» **Activity**
Would you please give all the lines below again, exactly as they stand?

[Data records]
=== Section Start ===
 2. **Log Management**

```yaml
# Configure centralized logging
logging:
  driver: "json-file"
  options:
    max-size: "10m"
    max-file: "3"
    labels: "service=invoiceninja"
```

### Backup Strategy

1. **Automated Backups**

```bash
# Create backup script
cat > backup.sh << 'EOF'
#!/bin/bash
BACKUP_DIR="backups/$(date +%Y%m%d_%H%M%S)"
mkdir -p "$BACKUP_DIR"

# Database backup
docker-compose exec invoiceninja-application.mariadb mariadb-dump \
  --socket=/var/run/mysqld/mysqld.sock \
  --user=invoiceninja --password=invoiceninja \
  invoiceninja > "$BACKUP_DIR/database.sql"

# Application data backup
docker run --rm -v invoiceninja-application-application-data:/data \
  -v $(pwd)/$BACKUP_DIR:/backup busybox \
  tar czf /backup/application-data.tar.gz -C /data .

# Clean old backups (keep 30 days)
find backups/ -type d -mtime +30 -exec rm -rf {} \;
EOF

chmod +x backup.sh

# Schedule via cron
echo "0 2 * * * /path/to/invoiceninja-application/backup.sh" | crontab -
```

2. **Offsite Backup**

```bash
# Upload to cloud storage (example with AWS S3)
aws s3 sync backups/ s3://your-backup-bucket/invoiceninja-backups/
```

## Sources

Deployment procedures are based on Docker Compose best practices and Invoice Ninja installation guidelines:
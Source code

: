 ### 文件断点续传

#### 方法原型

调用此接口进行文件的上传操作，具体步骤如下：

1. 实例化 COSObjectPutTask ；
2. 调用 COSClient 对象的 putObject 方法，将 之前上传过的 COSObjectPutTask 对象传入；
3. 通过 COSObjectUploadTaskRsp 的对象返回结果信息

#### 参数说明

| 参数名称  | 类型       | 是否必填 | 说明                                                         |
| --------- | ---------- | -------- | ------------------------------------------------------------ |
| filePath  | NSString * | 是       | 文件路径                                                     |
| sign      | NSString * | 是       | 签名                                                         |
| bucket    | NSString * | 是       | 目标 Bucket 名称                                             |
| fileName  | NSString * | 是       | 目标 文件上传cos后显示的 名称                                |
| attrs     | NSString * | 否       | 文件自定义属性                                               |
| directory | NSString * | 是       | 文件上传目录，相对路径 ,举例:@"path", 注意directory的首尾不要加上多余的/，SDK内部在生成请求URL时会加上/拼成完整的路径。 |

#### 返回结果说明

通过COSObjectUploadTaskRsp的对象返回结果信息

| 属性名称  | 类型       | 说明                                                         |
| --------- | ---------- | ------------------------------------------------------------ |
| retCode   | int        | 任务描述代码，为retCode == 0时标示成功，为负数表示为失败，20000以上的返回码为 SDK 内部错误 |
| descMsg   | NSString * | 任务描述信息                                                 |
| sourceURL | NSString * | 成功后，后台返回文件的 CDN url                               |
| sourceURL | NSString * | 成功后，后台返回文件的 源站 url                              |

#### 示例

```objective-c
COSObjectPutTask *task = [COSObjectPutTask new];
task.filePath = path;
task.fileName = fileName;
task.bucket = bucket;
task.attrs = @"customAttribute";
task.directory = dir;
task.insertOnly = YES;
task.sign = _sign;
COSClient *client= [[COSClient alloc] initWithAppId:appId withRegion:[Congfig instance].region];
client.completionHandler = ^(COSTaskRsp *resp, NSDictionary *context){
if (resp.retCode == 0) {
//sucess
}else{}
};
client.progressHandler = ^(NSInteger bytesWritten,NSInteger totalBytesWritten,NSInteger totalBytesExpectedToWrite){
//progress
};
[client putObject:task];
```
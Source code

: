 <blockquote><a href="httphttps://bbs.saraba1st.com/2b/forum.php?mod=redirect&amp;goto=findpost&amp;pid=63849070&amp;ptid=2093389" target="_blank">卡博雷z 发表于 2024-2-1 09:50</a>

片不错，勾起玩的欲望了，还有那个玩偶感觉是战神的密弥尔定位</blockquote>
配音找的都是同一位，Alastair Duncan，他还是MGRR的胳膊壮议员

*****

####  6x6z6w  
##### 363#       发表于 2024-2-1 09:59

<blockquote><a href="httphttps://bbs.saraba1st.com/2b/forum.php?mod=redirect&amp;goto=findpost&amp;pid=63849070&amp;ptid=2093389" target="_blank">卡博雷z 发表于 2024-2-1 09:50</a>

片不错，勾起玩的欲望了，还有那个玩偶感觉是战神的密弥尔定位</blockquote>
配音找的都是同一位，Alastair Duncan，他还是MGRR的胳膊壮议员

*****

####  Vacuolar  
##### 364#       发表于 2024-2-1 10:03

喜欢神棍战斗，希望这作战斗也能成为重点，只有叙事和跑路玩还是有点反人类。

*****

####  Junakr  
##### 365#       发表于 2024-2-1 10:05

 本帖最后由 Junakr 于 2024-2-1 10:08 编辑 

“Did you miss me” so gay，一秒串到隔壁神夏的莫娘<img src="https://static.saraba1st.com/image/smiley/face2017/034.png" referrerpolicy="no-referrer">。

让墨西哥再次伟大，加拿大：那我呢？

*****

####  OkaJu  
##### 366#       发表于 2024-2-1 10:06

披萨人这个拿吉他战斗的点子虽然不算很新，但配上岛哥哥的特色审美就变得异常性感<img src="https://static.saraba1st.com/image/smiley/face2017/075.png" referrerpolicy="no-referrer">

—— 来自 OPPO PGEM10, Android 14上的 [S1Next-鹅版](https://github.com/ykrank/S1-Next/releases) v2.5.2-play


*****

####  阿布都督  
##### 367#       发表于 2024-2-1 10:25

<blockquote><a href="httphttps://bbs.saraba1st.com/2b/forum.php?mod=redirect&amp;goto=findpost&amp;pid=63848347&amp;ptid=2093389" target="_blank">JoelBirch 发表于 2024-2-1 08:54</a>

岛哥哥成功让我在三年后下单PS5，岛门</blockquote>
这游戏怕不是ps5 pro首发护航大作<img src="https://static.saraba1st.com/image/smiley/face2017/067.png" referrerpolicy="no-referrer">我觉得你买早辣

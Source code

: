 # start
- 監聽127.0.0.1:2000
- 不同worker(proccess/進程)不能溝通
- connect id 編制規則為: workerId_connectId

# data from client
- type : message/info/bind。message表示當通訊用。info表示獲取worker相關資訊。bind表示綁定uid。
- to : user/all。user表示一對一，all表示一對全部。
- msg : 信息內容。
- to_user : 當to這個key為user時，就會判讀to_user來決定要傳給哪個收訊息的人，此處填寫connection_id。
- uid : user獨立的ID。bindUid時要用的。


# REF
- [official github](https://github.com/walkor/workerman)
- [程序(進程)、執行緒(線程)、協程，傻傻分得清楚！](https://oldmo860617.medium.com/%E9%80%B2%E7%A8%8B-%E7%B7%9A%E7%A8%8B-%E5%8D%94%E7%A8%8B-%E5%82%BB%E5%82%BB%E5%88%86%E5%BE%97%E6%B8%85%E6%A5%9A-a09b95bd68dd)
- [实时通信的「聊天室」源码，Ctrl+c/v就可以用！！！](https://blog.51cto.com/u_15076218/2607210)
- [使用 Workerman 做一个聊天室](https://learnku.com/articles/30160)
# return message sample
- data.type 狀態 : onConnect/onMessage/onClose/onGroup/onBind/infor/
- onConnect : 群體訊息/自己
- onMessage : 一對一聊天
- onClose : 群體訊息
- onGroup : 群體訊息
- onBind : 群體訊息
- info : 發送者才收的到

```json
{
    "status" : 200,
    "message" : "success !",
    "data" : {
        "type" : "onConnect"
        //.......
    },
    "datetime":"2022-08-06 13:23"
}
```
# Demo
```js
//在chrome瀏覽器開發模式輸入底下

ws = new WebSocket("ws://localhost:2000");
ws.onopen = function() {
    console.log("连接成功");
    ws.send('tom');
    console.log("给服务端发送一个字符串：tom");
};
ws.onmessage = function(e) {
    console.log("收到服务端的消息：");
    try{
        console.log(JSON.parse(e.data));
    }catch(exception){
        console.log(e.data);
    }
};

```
=== Section End ===
» **Task output**
 2. **Log Management**

```yaml
# Configure centralized logging
logging:
  driver: "json-file"
  options:
    max-size: "10m"
    max-file: "3"
    labels: "service=invoiceninja"
```

### Backup Strategy

1. **Automated Backups**

```bash
# Create backup script
cat > backup.sh << 'EOF'
#!/bin/bash
BACKUP_DIR="backups/$(date +%Y%m%d_%H%M%S)"
mkdir -p "$BACKUP_DIR"

# Database backup
docker-compose exec invoiceninja-application.mariadb mariadb-dump \
  --socket=/var/run/mysqld/mysqld.sock \
  --user=invoiceninja --password=invoiceninja \
  invoiceninja > "$BACKUP_DIR/database.sql"

# Application data backup
docker run --rm -v invoiceninja-application-application-data:/data \
  -v $(pwd)/$BACKUP_DIR:/backup busybox \
  tar czf /backup/application-data.tar.gz -C /data .

# Clean old backups (keep 30 days)
find backups/ -type d -mtime +30 -exec rm -rf {} \;
EOF

chmod +x backup.sh

# Schedule via cron
echo "0 2 * * * /path/to/invoiceninja-application/backup.sh" | crontab -
```

2. **Offsite Backup**

```bash
# Upload to cloud storage (example with AWS S3)
aws s3 sync backups/ s3://your-backup-bucket/invoiceninja-backups/
```

## Sources

Deployment procedures are based on Docker Compose best practices and Invoice Ninja installation guidelines:
Source code

: ### 文件断点续传

#### 方法原型

调用此接口进行文件的上传操作，具体步骤如下：

1. 实例化 COSObjectPutTask ；
2. 调用 COSClient 对象的 putObject 方法，将 之前上传过的 COSObjectPutTask 对象传入；
3. 通过 COSObjectUploadTaskRsp 的对象返回结果信息

#### 参数说明

| 参数名称  | 类型       | 是否必填 | 说明                                                         |
| --------- | ---------- | -------- | ------------------------------------------------------------ |
| filePath  | NSString * | 是       | 文件路径                                                     |
| sign      | NSString * | 是       | 签名                                                         |
| bucket    | NSString * | 是       | 目标 Bucket 名称                                             |
| fileName  | NSString * | 是       | 目标 文件上传cos后显示的 名称                                |
| attrs     | NSString * | 否       | 文件自定义属性                                               |
| directory | NSString * | 是       | 文件上传目录，相对路径 ,举例:@"path", 注意directory的首尾不要加上多余的/，SDK内部在生成请求URL时会加上/拼成完整的路径。 |

#### 返回结果说明

通过COSObjectUploadTaskRsp的对象返回结果信息

| 属性名称  | 类型       | 说明                                                         |
| --------- | ---------- | ------------------------------------------------------------ |
| retCode   | int        | 任务描述代码，为retCode == 0时标示成功，为负数表示为失败，20000以上的返回码为 SDK 内部错误 |
| descMsg   | NSString * | 任务描述信息                                                 |
| sourceURL | NSString * | 成功后，后台返回文件的 CDN url                               |
| sourceURL | NSString * | 成功后，后台返回文件的 源站 url                              |

#### 示例

```objective-c
COSObjectPutTask *task = [COSObjectPutTask new];
task.filePath = path;
task.fileName = fileName;
task.bucket = bucket;
task.attrs = @"customAttribute";
task.directory = dir;
task.insertOnly = YES;
task.sign = _sign;
COSClient *client= [[COSClient alloc] initWithAppId:appId withRegion:[Congfig instance].region];
client.completionHandler = ^(COSTaskRsp *resp, NSDictionary *context){
if (resp.retCode == 0) {
//sucess
}else{}
};
client.progressHandler = ^(NSInteger bytesWritten,NSInteger totalBytesWritten,NSInteger totalBytesExpectedToWrite){
//progress
};
[client putObject:task];
```
Source code

: <blockquote><a href="httphttps://bbs.saraba1st.com/2b/forum.php?mod=redirect&amp;goto=findpost&amp;pid=63849070&amp;ptid=2093389" target="_blank">卡博雷z 发表于 2024-2-1 09:50</a>

片不错，勾起玩的欲望了，还有那个玩偶感觉是战神的密弥尔定位</blockquote>
配音找的都是同一位，Alastair Duncan，他还是MGRR的胳膊壮议员

*****

####  6x6z6w  
##### 363#       发表于 2024-2-1 09:59

<blockquote><a href="httphttps://bbs.saraba1st.com/2b/forum.php?mod=redirect&amp;goto=findpost&amp;pid=63849070&amp;ptid=2093389" target="_blank">卡博雷z 发表于 2024-2-1 09:50</a>

片不错，勾起玩的欲望了，还有那个玩偶感觉是战神的密弥尔定位</blockquote>
配音找的都是同一位，Alastair Duncan，他还是MGRR的胳膊壮议员

*****

####  Vacuolar  
##### 364#       发表于 2024-2-1 10:03

喜欢神棍战斗，希望这作战斗也能成为重点，只有叙事和跑路玩还是有点反人类。

*****

####  Junakr  
##### 365#       发表于 2024-2-1 10:05

 本帖最后由 Junakr 于 2024-2-1 10:08 编辑 

“Did you miss me” so gay，一秒串到隔壁神夏的莫娘<img src="https://static.saraba1st.com/image/smiley/face2017/034.png" referrerpolicy="no-referrer">。

让墨西哥再次伟大，加拿大：那我呢？

*****

####  OkaJu  
##### 366#       发表于 2024-2-1 10:06

披萨人这个拿吉他战斗的点子虽然不算很新，但配上岛哥哥的特色审美就变得异常性感<img src="https://static.saraba1st.com/image/smiley/face2017/075.png" referrerpolicy="no-referrer">

—— 来自 OPPO PGEM10, Android 14上的 [S1Next-鹅版](https://github.com/ykrank/S1-Next/releases) v2.5.2-play


*****

####  阿布都督  
##### 367#       发表于 2024-2-1 10:25

<blockquote><a href="httphttps://bbs.saraba1st.com/2b/forum.php?mod=redirect&amp;goto=findpost&amp;pid=63848347&amp;ptid=2093389" target="_blank">JoelBirch 发表于 2024-2-1 08:54</a>

岛哥哥成功让我在三年后下单PS5，岛门</blockquote>
这游戏怕不是ps5 pro首发护航大作<img src="https://static.saraba1st.com/image/smiley/face2017/067.png" referrerpolicy="no-referrer">我觉得你买早辣

Source code

: # start
- 監聽127.0.0.1:2000
- 不同worker(proccess/進程)不能溝通
- connect id 編制規則為: workerId_connectId

# data from client
- type : message/info/bind。message表示當通訊用。info表示獲取worker相關資訊。bind表示綁定uid。
- to : user/all。user表示一對一，all表示一對全部。
- msg : 信息內容。
- to_user : 當to這個key為user時，就會判讀to_user來決定要傳給哪個收訊息的人，此處填寫connection_id。
- uid : user獨立的ID。bindUid時要用的。


# REF
- [official github](https://github.com/walkor/workerman)
- [程序(進程)、執行緒(線程)、協程，傻傻分得清楚！](https://oldmo860617.medium.com/%E9%80%B2%E7%A8%8B-%E7%B7%9A%E7%A8%8B-%E5%8D%94%E7%A8%8B-%E5%82%BB%E5%82%BB%E5%88%86%E5%BE%97%E6%B8%85%E6%A5%9A-a09b95bd68dd)
- [实时通信的「聊天室」源码，Ctrl+c/v就可以用！！！](https://blog.51cto.com/u_15076218/2607210)
- [使用 Workerman 做一个聊天室](https://learnku.com/articles/30160)
# return message sample
- data.type 狀態 : onConnect/onMessage/onClose/onGroup/onBind/infor/
- onConnect : 群體訊息/自己
- onMessage : 一對一聊天
- onClose : 群體訊息
- onGroup : 群體訊息
- onBind : 群體訊息
- info : 發送者才收的到

```json
{
    "status" : 200,
    "message" : "success !",
    "data" : {
        "type" : "onConnect"
        //.......
    },
    "datetime":"2022-08-06 13:23"
}
```
# Demo
```js
//在chrome瀏覽器開發模式輸入底下

ws = new WebSocket("ws://localhost:2000");
ws.onopen = function() {
    console.log("连接成功");
    ws.send('tom');
    console.log("给服务端发送一个字符串：tom");
};
ws.onmessage = function(e) {
    console.log("收到服务端的消息：");
    try{
        console.log(JSON.parse(e.data));
    }catch(exception){
        console.log(e.data);
    }
};

```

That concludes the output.